┌────────

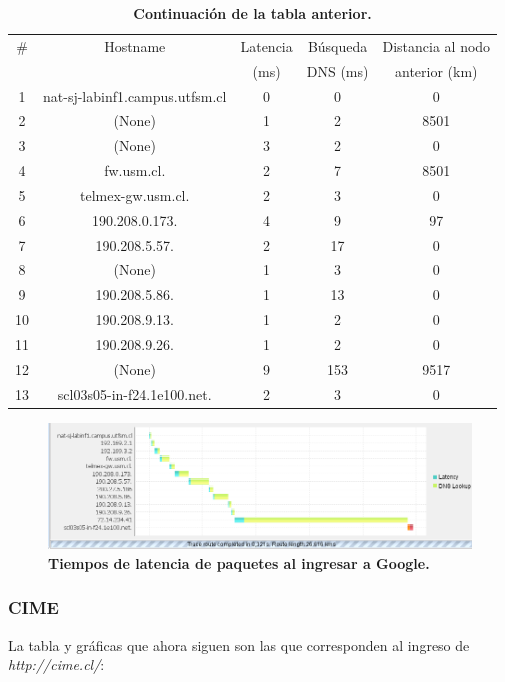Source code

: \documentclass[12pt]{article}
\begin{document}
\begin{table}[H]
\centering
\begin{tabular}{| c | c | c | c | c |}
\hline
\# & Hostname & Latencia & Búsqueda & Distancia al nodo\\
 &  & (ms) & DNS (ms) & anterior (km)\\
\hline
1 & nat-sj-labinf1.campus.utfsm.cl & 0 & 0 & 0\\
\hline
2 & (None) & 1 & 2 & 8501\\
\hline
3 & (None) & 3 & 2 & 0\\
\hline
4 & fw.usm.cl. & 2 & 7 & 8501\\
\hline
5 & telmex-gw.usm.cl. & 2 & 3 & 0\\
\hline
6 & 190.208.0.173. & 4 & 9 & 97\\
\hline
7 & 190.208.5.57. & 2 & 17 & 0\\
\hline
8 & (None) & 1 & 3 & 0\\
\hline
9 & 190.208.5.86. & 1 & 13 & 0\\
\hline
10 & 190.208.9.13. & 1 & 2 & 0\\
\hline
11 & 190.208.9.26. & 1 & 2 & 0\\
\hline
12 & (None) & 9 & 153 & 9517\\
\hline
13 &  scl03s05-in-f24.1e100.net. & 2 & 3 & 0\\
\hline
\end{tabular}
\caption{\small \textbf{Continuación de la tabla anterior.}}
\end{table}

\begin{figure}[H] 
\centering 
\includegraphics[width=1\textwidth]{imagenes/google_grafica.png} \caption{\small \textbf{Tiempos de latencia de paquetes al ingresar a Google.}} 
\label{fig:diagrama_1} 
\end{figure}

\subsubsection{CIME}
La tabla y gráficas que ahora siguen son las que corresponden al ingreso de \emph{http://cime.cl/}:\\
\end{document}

└────────
┌────────

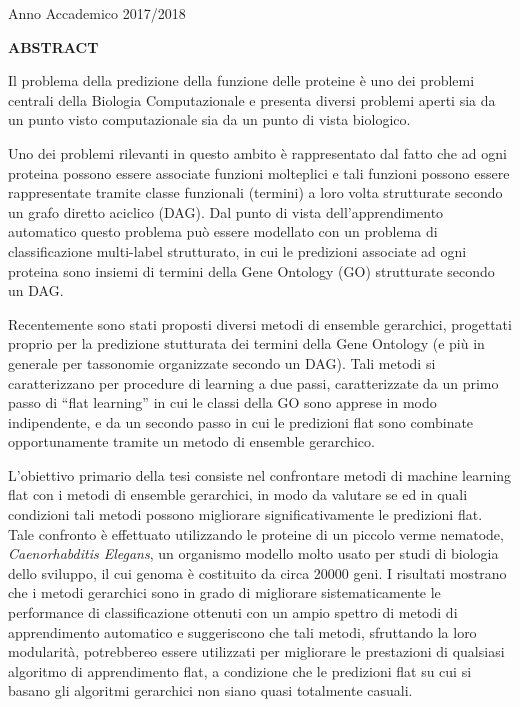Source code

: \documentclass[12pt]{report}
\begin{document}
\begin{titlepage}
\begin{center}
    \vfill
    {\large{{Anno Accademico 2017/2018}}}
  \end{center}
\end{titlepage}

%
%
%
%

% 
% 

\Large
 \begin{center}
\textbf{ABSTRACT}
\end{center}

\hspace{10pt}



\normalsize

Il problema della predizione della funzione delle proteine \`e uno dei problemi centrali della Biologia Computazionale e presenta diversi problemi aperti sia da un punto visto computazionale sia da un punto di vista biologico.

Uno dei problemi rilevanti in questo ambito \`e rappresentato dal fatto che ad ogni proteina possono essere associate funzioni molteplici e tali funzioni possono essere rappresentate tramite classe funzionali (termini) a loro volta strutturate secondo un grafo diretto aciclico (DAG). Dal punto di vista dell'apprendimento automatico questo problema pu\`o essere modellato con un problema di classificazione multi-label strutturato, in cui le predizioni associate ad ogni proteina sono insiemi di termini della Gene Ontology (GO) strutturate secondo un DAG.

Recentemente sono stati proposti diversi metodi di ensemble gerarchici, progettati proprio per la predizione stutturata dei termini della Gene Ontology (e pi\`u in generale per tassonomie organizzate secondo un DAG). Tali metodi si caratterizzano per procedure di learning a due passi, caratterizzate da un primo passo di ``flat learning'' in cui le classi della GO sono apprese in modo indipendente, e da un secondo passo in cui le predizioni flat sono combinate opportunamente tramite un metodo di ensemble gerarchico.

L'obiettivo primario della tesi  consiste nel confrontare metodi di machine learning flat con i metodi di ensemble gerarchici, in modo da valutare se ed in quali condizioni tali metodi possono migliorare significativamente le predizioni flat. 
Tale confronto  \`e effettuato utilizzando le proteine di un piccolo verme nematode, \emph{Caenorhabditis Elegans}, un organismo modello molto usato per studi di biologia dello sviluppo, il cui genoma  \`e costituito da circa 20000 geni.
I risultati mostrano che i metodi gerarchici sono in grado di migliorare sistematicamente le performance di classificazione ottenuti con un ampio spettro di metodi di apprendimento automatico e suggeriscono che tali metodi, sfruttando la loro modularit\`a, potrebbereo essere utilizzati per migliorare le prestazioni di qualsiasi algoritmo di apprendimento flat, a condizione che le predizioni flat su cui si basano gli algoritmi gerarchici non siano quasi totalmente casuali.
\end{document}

└────────

### TASK GOAL
Pull out each line of the entries that contains "tabla".

### WRITTEN ANSWER
\caption{\small \textbf{Continuación de la tabla anterior.}}
La tabla y gráficas que ahora siguen son las que corresponden al ingreso de \emph{http://cime.cl/}:\\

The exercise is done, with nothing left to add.